[Stored data entries]
★ ★ ★ ★ ★ ★ ★

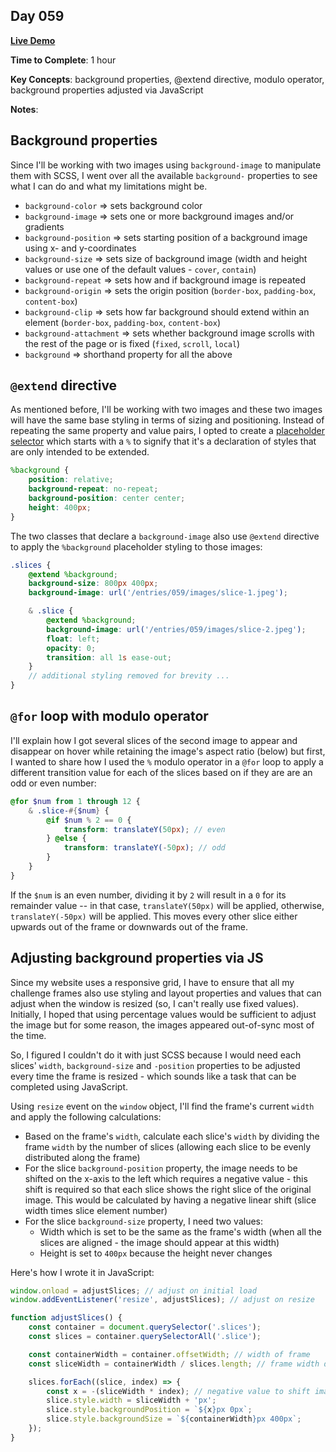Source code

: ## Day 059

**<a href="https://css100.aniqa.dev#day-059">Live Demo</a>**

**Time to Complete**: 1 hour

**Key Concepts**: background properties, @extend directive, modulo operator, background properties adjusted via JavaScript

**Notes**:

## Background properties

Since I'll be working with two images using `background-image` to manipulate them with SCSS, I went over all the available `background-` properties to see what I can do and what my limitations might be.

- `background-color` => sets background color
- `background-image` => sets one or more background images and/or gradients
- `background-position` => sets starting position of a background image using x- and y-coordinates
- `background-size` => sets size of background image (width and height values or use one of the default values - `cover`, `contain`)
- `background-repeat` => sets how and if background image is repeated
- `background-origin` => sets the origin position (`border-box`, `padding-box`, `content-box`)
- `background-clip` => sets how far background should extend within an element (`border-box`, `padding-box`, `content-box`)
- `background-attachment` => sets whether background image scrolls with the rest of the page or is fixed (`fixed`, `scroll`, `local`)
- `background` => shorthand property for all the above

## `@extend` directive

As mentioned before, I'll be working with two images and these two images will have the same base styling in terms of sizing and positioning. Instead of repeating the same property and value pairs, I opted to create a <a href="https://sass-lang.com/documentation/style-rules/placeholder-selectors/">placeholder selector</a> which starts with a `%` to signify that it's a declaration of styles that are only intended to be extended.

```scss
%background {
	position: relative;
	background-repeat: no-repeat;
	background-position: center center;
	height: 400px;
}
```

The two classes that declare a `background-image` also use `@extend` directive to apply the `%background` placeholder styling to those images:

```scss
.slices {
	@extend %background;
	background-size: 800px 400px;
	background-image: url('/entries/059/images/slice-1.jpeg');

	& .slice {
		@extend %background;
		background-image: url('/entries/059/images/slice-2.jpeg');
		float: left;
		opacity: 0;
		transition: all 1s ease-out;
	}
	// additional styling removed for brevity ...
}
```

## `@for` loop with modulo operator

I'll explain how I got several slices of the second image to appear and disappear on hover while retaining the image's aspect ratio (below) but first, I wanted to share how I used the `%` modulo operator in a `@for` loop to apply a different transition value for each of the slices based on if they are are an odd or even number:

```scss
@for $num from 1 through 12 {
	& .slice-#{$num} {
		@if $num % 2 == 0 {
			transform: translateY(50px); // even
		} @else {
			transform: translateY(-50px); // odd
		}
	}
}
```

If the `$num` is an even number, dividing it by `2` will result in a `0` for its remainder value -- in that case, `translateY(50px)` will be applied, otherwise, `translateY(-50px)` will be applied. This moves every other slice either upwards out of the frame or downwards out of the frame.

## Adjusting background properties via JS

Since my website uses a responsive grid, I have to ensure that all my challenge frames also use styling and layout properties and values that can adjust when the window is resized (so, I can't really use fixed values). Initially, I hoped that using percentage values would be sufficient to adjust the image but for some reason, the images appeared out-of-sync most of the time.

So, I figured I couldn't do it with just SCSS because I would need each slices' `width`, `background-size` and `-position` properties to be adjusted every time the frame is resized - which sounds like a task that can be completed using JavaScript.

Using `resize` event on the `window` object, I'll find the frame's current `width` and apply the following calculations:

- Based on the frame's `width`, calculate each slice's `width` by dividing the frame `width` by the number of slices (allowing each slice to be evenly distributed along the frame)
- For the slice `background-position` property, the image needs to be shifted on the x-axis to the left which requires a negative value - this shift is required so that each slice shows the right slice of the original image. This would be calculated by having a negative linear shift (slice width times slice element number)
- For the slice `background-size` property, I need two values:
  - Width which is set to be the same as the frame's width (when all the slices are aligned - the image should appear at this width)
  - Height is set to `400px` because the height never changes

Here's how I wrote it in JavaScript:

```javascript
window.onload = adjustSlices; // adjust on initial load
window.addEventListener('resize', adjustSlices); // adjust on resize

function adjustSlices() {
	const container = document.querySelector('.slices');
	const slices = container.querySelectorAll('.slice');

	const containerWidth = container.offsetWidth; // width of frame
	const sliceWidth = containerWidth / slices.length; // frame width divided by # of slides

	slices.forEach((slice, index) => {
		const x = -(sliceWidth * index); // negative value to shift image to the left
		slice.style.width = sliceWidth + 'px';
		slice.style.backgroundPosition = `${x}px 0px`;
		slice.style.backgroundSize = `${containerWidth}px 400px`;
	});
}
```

★ ★ ★ ★ ★ ★ ★

### THE PROBLEM
Among the lines above, return those that hold the word "padding".

### TASK RESULT
- `background-origin` => sets the origin position (`border-box`, `padding-box`, `content-box`)
- `background-clip` => sets how far background should extend within an element (`border-box`, `padding-box`, `content-box`)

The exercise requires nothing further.